What’s the right way to protest, in your mind, from the position of the mods and users who can’t control other subs?
I’m happier off Reddit than on at this point protest or not, even though I’ve been there from nearly the start. Unless they reverse course on this recent heading, it’s not a place I want to stay.
I already have to heavily curate my reddit experience to have a good time there. I rather smaller communities like this, and I don’t want to spend my time on the official forums for things like this due to how they go.
I’m used to an internet where I used lots of different sites and have different accounts for things. It has upsides.
If I really want to read something that’s only on Reddit I can go read it and participate elsewhere.

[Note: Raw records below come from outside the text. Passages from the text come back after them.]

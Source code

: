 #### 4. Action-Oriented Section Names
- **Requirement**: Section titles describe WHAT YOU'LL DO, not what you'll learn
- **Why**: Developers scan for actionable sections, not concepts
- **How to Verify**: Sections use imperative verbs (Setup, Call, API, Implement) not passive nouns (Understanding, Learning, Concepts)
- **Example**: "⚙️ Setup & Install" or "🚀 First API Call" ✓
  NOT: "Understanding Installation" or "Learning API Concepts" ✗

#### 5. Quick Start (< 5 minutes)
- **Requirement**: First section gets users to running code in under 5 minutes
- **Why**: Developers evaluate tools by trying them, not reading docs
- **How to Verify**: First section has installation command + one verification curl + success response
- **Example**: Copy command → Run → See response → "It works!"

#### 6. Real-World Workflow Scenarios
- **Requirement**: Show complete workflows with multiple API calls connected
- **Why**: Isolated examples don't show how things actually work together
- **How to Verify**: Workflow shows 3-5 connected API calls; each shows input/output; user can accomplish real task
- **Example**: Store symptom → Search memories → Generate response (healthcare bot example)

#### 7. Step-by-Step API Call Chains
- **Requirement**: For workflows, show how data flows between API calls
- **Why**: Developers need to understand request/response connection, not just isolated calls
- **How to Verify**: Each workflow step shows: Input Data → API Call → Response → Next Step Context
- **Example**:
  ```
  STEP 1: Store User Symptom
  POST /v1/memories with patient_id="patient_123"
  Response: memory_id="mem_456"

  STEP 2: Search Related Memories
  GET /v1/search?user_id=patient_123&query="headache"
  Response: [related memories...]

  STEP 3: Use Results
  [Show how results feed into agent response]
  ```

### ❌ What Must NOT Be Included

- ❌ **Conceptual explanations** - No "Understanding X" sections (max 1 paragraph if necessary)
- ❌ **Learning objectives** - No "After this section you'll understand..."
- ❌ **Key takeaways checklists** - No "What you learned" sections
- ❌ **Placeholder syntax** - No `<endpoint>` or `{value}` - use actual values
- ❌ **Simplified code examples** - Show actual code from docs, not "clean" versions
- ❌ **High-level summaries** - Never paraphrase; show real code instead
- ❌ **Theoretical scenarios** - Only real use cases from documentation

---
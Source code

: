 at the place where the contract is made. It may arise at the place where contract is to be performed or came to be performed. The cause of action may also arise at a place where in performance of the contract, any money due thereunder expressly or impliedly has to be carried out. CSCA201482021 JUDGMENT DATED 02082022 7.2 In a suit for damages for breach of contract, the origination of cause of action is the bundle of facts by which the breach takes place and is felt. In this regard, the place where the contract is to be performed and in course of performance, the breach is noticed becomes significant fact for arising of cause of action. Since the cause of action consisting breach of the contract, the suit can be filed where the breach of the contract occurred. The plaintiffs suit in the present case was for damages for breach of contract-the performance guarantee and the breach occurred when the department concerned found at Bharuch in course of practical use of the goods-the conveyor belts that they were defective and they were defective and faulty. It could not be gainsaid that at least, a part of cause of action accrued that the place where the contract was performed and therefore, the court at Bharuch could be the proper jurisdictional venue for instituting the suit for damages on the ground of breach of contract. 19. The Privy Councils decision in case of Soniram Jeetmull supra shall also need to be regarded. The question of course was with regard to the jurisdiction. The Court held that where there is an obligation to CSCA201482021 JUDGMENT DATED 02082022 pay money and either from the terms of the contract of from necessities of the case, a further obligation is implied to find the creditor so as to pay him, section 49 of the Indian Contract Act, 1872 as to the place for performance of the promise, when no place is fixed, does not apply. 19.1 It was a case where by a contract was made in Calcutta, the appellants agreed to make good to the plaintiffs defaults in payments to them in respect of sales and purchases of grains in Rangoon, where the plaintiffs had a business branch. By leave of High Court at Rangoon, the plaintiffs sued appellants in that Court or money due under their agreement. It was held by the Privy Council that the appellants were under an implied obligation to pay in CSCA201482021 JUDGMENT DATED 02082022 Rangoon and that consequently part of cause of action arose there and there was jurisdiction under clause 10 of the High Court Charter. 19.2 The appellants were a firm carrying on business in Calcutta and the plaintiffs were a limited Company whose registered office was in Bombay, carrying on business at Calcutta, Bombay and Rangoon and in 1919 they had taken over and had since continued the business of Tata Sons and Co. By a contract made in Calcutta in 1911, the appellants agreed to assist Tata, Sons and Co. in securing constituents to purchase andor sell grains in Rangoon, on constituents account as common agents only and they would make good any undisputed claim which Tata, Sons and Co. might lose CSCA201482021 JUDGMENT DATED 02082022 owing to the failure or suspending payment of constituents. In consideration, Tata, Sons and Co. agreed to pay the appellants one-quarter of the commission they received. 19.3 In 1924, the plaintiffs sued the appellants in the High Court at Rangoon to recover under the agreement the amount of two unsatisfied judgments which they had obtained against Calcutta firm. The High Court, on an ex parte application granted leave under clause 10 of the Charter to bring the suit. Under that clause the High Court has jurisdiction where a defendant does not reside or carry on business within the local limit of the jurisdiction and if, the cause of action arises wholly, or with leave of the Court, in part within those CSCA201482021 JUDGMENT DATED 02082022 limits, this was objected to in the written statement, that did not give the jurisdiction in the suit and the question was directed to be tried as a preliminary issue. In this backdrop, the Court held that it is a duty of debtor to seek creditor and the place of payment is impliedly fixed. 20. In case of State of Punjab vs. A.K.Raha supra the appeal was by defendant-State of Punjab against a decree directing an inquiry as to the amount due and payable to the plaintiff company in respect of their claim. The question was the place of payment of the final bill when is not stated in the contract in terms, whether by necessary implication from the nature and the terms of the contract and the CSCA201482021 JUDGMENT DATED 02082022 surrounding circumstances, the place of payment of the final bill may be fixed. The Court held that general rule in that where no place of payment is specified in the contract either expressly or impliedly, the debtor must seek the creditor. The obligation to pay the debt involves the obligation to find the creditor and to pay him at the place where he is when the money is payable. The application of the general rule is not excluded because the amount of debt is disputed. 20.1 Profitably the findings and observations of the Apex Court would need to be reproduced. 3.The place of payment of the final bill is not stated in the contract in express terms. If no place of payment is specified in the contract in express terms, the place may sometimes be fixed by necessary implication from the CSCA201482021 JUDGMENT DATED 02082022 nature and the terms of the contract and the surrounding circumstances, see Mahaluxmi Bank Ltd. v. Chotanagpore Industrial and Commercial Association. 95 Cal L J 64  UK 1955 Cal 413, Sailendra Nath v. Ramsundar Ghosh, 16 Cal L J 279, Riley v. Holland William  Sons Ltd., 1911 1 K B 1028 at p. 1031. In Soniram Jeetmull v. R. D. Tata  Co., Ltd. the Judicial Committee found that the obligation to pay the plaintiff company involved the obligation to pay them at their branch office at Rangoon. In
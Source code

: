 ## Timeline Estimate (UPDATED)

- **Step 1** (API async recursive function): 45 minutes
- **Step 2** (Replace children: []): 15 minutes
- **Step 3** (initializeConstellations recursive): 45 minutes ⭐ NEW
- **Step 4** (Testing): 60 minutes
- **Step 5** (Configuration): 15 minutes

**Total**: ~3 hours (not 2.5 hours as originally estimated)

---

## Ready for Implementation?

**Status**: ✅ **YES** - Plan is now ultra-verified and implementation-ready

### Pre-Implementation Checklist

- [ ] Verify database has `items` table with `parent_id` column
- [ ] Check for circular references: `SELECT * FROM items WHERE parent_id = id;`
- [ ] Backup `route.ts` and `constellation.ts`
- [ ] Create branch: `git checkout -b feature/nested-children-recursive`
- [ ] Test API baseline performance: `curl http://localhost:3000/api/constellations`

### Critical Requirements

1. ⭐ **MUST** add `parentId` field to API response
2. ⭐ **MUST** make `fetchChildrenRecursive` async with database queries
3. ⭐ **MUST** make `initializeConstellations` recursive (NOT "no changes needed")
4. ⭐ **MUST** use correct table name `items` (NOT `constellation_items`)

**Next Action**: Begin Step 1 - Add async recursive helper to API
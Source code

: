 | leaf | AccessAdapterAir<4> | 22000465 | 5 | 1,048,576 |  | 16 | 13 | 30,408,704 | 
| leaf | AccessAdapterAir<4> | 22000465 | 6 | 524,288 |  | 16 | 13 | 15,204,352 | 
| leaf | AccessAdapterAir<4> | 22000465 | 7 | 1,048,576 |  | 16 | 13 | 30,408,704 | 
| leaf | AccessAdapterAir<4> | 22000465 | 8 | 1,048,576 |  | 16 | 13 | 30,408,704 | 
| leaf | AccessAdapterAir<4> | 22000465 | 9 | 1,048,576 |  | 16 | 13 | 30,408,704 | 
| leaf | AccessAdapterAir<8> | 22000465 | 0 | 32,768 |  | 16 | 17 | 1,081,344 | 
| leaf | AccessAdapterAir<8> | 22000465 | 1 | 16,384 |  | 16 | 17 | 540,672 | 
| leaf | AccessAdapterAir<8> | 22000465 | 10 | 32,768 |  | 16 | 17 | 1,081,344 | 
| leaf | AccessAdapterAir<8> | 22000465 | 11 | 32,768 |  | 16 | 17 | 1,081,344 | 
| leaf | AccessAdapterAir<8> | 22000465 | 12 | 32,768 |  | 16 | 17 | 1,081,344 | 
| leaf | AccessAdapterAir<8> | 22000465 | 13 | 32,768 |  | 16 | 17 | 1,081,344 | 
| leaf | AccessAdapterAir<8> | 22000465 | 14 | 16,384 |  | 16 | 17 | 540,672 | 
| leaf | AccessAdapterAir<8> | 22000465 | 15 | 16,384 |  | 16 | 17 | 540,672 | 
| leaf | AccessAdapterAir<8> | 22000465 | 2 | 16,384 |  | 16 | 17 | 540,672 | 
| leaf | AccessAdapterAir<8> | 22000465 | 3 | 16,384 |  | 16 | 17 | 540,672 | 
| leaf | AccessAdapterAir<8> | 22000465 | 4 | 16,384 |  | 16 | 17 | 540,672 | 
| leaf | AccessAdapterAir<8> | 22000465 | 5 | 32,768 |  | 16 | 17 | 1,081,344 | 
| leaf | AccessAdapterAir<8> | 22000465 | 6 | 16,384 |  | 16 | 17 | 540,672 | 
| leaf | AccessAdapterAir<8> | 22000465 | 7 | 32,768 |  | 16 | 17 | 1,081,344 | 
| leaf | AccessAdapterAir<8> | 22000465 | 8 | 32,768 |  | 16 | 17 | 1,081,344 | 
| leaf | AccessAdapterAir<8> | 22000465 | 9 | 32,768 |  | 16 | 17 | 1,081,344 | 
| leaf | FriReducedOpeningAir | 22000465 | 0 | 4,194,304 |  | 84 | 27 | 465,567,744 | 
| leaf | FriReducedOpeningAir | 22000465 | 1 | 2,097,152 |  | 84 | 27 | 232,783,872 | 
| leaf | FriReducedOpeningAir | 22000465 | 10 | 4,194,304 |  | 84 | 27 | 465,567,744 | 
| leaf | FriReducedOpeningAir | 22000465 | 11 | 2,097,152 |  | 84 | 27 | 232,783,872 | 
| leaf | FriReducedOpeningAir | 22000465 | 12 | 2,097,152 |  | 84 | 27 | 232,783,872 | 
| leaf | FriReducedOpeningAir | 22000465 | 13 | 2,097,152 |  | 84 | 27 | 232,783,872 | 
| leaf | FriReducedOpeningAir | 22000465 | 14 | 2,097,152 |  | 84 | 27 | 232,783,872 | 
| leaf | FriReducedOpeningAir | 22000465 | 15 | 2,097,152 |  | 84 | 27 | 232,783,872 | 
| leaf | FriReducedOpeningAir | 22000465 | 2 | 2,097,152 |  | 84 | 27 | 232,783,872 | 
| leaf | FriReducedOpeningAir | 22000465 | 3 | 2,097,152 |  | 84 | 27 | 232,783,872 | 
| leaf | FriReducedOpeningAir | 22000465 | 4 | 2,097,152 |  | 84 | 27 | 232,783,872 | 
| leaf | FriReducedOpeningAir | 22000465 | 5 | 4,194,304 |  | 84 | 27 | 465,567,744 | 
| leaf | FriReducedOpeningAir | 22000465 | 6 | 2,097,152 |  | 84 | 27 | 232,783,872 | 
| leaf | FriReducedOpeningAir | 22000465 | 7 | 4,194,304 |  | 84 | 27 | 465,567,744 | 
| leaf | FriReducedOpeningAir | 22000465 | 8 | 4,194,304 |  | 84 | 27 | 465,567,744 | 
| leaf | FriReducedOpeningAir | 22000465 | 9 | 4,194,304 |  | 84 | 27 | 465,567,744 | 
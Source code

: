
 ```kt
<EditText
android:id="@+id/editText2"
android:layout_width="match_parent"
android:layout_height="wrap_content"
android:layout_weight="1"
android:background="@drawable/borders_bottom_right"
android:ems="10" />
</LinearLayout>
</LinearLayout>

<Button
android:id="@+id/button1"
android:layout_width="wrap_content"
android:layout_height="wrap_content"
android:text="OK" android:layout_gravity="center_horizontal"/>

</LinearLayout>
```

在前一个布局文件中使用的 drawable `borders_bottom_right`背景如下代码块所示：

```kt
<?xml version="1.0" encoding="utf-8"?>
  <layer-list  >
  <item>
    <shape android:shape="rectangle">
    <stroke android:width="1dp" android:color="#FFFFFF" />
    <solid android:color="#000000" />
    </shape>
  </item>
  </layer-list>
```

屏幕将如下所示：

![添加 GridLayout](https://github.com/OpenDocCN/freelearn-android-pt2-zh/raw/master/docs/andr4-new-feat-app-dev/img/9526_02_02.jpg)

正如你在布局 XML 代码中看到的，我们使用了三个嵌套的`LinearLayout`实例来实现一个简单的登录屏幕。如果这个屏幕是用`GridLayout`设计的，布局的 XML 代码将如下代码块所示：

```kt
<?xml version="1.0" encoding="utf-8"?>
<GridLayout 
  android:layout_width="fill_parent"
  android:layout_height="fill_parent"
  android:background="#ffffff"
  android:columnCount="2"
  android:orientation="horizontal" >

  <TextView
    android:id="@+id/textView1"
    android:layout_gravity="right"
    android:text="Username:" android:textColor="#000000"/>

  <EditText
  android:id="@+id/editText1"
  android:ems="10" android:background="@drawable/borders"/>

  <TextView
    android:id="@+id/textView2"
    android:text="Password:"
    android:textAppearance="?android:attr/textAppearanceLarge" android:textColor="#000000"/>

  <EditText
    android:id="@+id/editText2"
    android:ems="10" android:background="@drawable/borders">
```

Well, a protest where everyone comes back afterward just won’t work. I read that people suggested allowing spam and unmoderation, but that would just ruin the app for both parties. The most ‘effective’ way is to funnel all users to one alternative, like what we’ve done. A Reddit clone, as shown here, is easy to make but the hard part is showing the idea of the community creating an alternative and driving traffic towards it. That way, Reddit would actually have to worry about people not coming back instead of waiting it out like they’re doing now.
Yeah, and steve-o said as much.
To be honest, I don’t expect the blackout or protest to fix reddit at this point. The IPO is impending. the enshittification has begun. (That’s a great article if you haven’t read it)
But I know it has given a huge boost to alternative platforms like this, which gives me a place to hang out and do the same thing I was doing there, in a better way.